Records from a dataset
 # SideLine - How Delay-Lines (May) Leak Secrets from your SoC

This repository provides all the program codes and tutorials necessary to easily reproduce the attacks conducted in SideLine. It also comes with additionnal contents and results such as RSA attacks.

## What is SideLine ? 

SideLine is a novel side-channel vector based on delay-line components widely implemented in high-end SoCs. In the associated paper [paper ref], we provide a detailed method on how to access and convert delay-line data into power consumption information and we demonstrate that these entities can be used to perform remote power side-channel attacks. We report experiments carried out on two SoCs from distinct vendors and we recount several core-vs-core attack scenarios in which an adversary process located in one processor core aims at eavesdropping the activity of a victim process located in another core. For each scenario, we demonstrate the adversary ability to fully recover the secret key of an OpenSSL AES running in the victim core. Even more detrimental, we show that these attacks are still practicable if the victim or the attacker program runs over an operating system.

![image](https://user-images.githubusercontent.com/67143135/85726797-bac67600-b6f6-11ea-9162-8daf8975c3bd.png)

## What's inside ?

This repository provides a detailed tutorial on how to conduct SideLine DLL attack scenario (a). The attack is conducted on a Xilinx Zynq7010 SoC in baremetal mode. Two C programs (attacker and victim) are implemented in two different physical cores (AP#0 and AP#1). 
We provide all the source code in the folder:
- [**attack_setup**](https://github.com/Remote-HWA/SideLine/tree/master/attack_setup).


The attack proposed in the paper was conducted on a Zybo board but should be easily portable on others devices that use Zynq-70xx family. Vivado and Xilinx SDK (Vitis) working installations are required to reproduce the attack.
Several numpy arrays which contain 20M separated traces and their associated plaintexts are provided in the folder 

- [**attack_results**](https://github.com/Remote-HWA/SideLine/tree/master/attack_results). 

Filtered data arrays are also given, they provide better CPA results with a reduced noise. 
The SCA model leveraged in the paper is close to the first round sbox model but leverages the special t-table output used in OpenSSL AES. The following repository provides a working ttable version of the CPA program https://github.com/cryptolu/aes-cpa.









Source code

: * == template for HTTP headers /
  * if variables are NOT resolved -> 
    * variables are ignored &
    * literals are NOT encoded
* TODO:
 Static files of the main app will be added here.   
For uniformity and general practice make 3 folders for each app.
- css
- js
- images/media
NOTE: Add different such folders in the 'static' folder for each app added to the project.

> **YOUR TASK**: Retype the records in full. Keep every line identical to the original.

> **WRITTEN SOLUTION**:
 # SideLine - How Delay-Lines (May) Leak Secrets from your SoC

This repository provides all the program codes and tutorials necessary to easily reproduce the attacks conducted in SideLine. It also comes with additionnal contents and results such as RSA attacks.

## What is SideLine ? 

SideLine is a novel side-channel vector based on delay-line components widely implemented in high-end SoCs. In the associated paper [paper ref], we provide a detailed method on how to access and convert delay-line data into power consumption information and we demonstrate that these entities can be used to perform remote power side-channel attacks. We report experiments carried out on two SoCs from distinct vendors and we recount several core-vs-core attack scenarios in which an adversary process located in one processor core aims at eavesdropping the activity of a victim process located in another core. For each scenario, we demonstrate the adversary ability to fully recover the secret key of an OpenSSL AES running in the victim core. Even more detrimental, we show that these attacks are still practicable if the victim or the attacker program runs over an operating system.

![image](https://user-images.githubusercontent.com/67143135/85726797-bac67600-b6f6-11ea-9162-8daf8975c3bd.png)

## What's inside ?

This repository provides a detailed tutorial on how to conduct SideLine DLL attack scenario (a). The attack is conducted on a Xilinx Zynq7010 SoC in baremetal mode. Two C programs (attacker and victim) are implemented in two different physical cores (AP#0 and AP#1). 
We provide all the source code in the folder:
- [**attack_setup**](https://github.com/Remote-HWA/SideLine/tree/master/attack_setup).


The attack proposed in the paper was conducted on a Zybo board but should be easily portable on others devices that use Zynq-70xx family. Vivado and Xilinx SDK (Vitis) working installations are required to reproduce the attack.
Several numpy arrays which contain 20M separated traces and their associated plaintexts are provided in the folder 

- [**attack_results**](https://github.com/Remote-HWA/SideLine/tree/master/attack_results). 

Filtered data arrays are also given, they provide better CPA results with a reduced noise. 
The SCA model leveraged in the paper is close to the first round sbox model but leverages the special t-table output used in OpenSSL AES. The following repository provides a working ttable version of the CPA program https://github.com/cryptolu/aes-cpa.









Source code

: * == template for HTTP headers /
  * if variables are NOT resolved -> 
    * variables are ignored &
    * literals are NOT encoded
* TODO:
 Static files of the main app will be added here.   
For uniformity and general practice make 3 folders for each app.
- css
- js
- images/media
NOTE: Add different such folders in the 'static' folder for each app added to the project.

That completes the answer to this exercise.